=== Begin Enclosure ===

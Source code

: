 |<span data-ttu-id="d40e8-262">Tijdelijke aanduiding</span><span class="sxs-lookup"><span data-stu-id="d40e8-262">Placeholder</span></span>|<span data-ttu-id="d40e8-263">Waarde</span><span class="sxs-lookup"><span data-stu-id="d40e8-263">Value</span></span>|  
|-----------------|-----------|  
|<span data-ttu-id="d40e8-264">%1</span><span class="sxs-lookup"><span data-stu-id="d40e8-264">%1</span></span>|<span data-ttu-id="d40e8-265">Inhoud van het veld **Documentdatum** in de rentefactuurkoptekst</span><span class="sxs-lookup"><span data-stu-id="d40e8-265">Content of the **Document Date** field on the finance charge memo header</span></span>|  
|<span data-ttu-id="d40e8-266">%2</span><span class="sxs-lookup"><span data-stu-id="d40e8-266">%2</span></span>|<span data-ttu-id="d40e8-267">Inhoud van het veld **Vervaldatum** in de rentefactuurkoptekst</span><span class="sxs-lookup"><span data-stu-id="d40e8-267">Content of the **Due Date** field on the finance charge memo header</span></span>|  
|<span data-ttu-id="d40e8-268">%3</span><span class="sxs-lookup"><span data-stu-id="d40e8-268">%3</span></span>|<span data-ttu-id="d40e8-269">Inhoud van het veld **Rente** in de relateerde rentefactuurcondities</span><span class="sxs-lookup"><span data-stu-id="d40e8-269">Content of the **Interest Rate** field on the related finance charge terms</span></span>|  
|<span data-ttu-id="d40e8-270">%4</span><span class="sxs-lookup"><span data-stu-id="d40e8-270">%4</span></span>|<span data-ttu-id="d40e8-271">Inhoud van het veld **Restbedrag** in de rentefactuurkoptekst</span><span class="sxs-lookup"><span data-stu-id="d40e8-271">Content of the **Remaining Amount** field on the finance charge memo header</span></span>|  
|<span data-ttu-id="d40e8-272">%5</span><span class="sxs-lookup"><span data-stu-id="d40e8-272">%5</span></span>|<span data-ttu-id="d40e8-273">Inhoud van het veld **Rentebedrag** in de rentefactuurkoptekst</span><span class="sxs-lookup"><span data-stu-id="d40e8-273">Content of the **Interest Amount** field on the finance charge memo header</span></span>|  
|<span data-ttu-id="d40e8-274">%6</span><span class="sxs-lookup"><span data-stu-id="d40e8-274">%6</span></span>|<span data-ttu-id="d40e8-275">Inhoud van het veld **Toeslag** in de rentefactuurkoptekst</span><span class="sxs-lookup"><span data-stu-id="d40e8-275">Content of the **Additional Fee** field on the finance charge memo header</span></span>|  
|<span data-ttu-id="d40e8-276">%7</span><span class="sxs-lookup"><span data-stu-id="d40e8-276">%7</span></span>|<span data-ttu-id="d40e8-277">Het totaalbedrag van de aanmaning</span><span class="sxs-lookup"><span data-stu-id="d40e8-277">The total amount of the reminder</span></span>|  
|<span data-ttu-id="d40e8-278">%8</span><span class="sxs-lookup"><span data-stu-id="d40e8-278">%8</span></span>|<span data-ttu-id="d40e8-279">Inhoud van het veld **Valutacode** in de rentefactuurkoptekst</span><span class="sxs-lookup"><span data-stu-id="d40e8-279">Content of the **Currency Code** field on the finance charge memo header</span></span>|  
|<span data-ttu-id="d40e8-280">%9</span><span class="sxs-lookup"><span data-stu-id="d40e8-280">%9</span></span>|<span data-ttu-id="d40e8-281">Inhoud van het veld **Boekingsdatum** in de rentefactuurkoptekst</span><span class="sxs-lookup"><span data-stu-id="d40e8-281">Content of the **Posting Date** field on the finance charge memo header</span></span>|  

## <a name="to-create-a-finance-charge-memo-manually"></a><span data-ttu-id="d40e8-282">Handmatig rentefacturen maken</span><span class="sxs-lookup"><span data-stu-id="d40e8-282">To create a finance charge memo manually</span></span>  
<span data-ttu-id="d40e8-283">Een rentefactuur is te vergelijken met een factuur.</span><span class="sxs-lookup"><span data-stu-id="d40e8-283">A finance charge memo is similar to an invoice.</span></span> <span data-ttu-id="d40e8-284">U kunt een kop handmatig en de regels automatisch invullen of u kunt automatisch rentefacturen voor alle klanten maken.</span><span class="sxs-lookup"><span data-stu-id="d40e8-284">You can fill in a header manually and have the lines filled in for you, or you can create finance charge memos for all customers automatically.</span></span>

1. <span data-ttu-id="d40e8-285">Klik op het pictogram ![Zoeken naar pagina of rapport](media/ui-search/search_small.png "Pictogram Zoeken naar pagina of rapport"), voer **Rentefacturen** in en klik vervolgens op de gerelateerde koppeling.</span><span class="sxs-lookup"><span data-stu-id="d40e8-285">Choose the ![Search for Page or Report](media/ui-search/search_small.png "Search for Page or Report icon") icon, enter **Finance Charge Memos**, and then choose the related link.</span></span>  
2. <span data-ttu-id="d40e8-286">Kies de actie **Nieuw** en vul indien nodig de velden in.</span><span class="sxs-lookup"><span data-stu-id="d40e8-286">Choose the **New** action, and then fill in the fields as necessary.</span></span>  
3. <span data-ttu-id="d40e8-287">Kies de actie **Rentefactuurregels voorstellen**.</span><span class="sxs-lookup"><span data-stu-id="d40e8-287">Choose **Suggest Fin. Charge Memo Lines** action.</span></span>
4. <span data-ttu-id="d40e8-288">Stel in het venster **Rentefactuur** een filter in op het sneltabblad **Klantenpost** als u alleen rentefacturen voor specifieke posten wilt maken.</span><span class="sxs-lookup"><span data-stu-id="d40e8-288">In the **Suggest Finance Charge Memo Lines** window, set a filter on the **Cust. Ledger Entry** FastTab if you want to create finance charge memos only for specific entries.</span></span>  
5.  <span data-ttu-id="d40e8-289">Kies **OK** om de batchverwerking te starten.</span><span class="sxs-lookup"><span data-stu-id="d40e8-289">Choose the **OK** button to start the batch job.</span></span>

=== End Enclosure ===

### WHAT YOU NEED TO DO
Only the lines above starting at the line that holds "Memo Lines** action.</span></span>" and ending at the line that holds "for specific entries.</span></span>" are to be repeated, exactly and in full.

### EXERCISE RESPONSE
3. <span data-ttu-id="d40e8-287">Kies de actie **Rentefactuurregels voorstellen**.</span><span class="sxs-lookup"><span data-stu-id="d40e8-287">Choose **Suggest Fin. Charge Memo Lines** action.</span></span>
4. <span data-ttu-id="d40e8-288">Stel in het venster **Rentefactuur** een filter in op het sneltabblad **Klantenpost** als u alleen rentefacturen voor specifieke posten wilt maken.</span><span class="sxs-lookup"><span data-stu-id="d40e8-288">In the **Suggest Finance Charge Memo Lines** window, set a filter on the **Cust. Ledger Entry** FastTab if you want to create finance charge memos only for specific entries.</span></span>  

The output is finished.